__WHAT IS BEING ASKED__.
Output the records that follow, keeping every line exactly as it is.

__MATERIAL FOR THIS TASK__.
______

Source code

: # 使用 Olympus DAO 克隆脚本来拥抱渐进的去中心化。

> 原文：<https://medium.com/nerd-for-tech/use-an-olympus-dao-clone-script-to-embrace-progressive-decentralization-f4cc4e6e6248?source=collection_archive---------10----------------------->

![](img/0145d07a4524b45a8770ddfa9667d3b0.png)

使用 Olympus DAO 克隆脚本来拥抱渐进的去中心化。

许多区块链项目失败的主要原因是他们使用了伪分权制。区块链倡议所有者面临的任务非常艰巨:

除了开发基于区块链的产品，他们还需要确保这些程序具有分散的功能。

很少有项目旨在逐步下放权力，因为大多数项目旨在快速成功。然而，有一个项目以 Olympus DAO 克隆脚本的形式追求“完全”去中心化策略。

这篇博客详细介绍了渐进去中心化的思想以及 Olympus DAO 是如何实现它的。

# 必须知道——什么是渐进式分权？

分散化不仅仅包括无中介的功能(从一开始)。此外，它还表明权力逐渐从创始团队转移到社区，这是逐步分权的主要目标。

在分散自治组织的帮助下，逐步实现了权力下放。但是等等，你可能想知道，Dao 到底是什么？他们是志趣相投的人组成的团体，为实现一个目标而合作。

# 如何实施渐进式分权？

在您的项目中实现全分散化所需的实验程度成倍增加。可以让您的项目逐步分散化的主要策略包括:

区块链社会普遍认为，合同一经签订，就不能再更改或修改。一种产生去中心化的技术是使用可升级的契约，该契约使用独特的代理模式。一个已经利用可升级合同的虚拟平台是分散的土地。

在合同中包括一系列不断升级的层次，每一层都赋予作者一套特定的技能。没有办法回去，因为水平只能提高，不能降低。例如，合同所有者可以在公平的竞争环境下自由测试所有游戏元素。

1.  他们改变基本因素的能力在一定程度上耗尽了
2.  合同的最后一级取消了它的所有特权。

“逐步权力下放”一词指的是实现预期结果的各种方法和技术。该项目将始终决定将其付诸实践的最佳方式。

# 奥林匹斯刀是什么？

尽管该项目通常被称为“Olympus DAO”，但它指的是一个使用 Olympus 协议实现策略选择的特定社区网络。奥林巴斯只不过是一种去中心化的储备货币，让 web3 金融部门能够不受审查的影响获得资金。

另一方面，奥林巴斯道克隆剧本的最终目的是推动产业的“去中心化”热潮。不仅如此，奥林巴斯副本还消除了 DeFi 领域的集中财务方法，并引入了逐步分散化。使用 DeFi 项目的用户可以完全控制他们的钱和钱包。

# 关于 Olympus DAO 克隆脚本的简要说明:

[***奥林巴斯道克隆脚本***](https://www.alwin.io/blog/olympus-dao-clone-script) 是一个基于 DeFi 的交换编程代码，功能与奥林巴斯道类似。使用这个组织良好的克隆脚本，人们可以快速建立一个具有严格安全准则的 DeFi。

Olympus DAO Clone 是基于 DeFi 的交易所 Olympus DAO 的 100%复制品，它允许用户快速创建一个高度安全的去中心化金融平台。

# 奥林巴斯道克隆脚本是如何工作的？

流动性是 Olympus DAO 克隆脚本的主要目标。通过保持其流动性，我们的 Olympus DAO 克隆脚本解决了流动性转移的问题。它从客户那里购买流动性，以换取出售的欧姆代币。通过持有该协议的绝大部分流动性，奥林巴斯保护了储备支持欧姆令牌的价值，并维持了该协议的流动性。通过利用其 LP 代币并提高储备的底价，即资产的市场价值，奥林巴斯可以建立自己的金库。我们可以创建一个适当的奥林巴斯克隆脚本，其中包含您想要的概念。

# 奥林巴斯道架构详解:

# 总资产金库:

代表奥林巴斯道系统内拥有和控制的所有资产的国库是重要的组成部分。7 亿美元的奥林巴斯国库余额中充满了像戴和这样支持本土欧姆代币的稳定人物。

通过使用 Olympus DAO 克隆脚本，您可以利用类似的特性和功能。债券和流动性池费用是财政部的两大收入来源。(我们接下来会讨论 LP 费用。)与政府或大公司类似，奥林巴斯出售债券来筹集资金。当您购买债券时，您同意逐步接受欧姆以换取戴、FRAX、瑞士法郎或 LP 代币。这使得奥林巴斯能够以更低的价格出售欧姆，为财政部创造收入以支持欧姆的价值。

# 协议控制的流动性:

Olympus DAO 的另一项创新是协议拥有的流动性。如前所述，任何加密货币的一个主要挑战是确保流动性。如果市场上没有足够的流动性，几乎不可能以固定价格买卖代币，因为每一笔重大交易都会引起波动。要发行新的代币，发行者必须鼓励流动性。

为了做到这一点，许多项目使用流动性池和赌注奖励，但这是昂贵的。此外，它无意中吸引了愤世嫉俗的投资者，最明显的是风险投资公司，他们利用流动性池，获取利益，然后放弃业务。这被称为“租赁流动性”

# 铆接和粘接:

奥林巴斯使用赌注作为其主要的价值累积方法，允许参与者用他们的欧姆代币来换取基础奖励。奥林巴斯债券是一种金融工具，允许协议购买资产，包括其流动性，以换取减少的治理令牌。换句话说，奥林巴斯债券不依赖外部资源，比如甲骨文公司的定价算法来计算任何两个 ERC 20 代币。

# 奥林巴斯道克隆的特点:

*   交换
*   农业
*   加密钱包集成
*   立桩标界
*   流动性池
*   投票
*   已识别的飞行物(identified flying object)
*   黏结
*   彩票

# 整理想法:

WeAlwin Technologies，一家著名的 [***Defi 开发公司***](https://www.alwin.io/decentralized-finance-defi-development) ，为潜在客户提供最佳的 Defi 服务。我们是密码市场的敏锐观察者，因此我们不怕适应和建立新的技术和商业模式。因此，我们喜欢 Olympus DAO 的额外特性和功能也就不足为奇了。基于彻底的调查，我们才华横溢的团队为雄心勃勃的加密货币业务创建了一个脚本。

______

__EXERCISE RESPONSE__.
Source code

: # 使用 Olympus DAO 克隆脚本来拥抱渐进的去中心化。

> 原文：<https://medium.com/nerd-for-tech/use-an-olympus-dao-clone-script-to-embrace-progressive-decentralization-f4cc4e6e6248?source=collection_archive---------10----------------------->

![](img/0145d07a4524b45a8770ddfa9667d3b0.png)

使用 Olympus DAO 克隆脚本来拥抱渐进的去中心化。

许多区块链项目失败的主要原因是他们使用了伪分权制。区块链倡议所有者面临的任务非常艰巨:

除了开发基于区块链的产品，他们还需要确保这些程序具有分散的功能。

很少有项目旨在逐步下放权力，因为大多数项目旨在快速成功。然而，有一个项目以 Olympus DAO 克隆脚本的形式追求“完全”去中心化策略。

这篇博客详细介绍了渐进去中心化的思想以及 Olympus DAO 是如何实现它的。

# 必须知道——什么是渐进式分权？

分散化不仅仅包括无中介的功能(从一开始)。此外，它还表明权力逐渐从创始团队转移到社区，这是逐步分权的主要目标。

在分散自治组织的帮助下，逐步实现了权力下放。但是等等，你可能想知道，Dao 到底是什么？他们是志趣相投的人组成的团体，为实现一个目标而合作。

# 如何实施渐进式分权？

在您的项目中实现全分散化所需的实验程度成倍增加。可以让您的项目逐步分散化的主要策略包括:

区块链社会普遍认为，合同一经签订，就不能再更改或修改。一种产生去中心化的技术是使用可升级的契约，该契约使用独特的代理模式。一个已经利用可升级合同的虚拟平台是分散的土地。

在合同中包括一系列不断升级的层次，每一层都赋予作者一套特定的技能。没有办法回去，因为水平只能提高，不能降低。例如，合同所有者可以在公平的竞争环境下自由测试所有游戏元素。

1.  他们改变基本因素的能力在一定程度上耗尽了
2.  合同的最后一级取消了它的所有特权。

“逐步权力下放”一词指的是实现预期结果的各种方法和技术。该项目将始终决定将其付诸实践的最佳方式。

# 奥林匹斯刀是什么？

尽管该项目通常被称为“Olympus DAO”，但它指的是一个使用 Olympus 协议实现策略选择的特定社区网络。奥林巴斯只不过是一种去中心化的储备货币，让 web3 金融部门能够不受审查的影响获得资金。

另一方面，奥林巴斯道克隆剧本的最终目的是推动产业的“去中心化”热潮。不仅如此，奥林巴斯副本还消除了 DeFi 领域的集中财务方法，并引入了逐步分散化。使用 DeFi 项目的用户可以完全控制他们的钱和钱包。

# 关于 Olympus DAO 克隆脚本的简要说明:

[***奥林巴斯道克隆脚本***](https://www.alwin.io/blog/olympus-dao-clone-script) 是一个基于 DeFi 的交换编程代码，功能与奥林巴斯道类似。使用这个组织良好的克隆脚本，人们可以快速建立一个具有严格安全准则的 DeFi。

Olympus DAO Clone 是基于 DeFi 的交易所 Olympus DAO 的 100%复制品，它允许用户快速创建一个高度安全的去中心化金融平台。

# 奥林巴斯道克隆脚本是如何工作的？

流动性是 Olympus DAO 克隆脚本的主要目标。通过保持其流动性，我们的 Olympus DAO 克隆脚本解决了流动性转移的问题。它从客户那里购买流动性，以换取出售的欧姆代币。通过持有该协议的绝大部分流动性，奥林巴斯保护了储备支持欧姆令牌的价值，并维持了该协议的流动性。通过利用其 LP 代币并提高储备的底价，即资产的市场价值，奥林巴斯可以建立自己的金库。我们可以创建一个适当的奥林巴斯克隆脚本，其中包含您想要的概念。

# 奥林巴斯道架构详解:

# 总资产金库:

代表奥林巴斯道系统内拥有和控制的所有资产的国库是重要的组成部分。7 亿美元的奥林巴斯国库余额中充满了像戴和这样支持本土欧姆代币的稳定人物。

通过使用 Olympus DAO 克隆脚本，您可以利用类似的特性和功能。债券和流动性池费用是财政部的两大收入来源。(我们接下来会讨论 LP 费用。)与政府或大公司类似，奥林巴斯出售债券来筹集资金。当您购买债券时，您同意逐步接受欧姆以换取戴、FRAX、瑞士法郎或 LP 代币。这使得奥林巴斯能够以更低的价格出售欧姆，为财政部创造收入以支持欧姆的价值。

# 协议控制的流动性:

Olympus DAO 的另一项创新是协议拥有的流动性。如前所述，任何加密货币的一个主要挑战是确保流动性。如果市场上没有足够的流动性，几乎不可能以固定价格买卖代币，因为每一笔重大交易都会引起波动。要发行新的代币，发行者必须鼓励流动性。

为了做到这一点，许多项目使用流动性池和赌注奖励，但这是昂贵的。此外，它无意中吸引了愤世嫉俗的投资者，最明显的是风险投资公司，他们利用流动性池，获取利益，然后放弃业务。这被称为“租赁流动性”

# 铆接和粘接:

奥林巴斯使用赌注作为其主要的价值累积方法，允许参与者用他们的欧姆代币来换取基础奖励。奥林巴斯债券是一种金融工具，允许协议购买资产，包括其流动性，以换取减少的治理令牌。换句话说，奥林巴斯债券不依赖外部资源，比如甲骨文公司的定价算法来计算任何两个 ERC 20 代币。

# 奥林巴斯道克隆的特点:

*   交换
*   农业
*   加密钱包集成
*   立桩标界
*   流动性池
*   投票
*   已识别的飞行物(identified flying object)
*   黏结
*   彩票

# 整理想法:

WeAlwin Technologies，一家著名的 [***Defi 开发公司***](https://www.alwin.io/decentralized-finance-defi-development) ，为潜在客户提供最佳的 Defi 服务。我们是密码市场的敏锐观察者，因此我们不怕适应和建立新的技术和商业模式。因此，我们喜欢 Olympus DAO 的额外特性和功能也就不足为奇了。基于彻底的调查，我们才华横溢的团队为雄心勃勃的加密货币业务创建了一个脚本。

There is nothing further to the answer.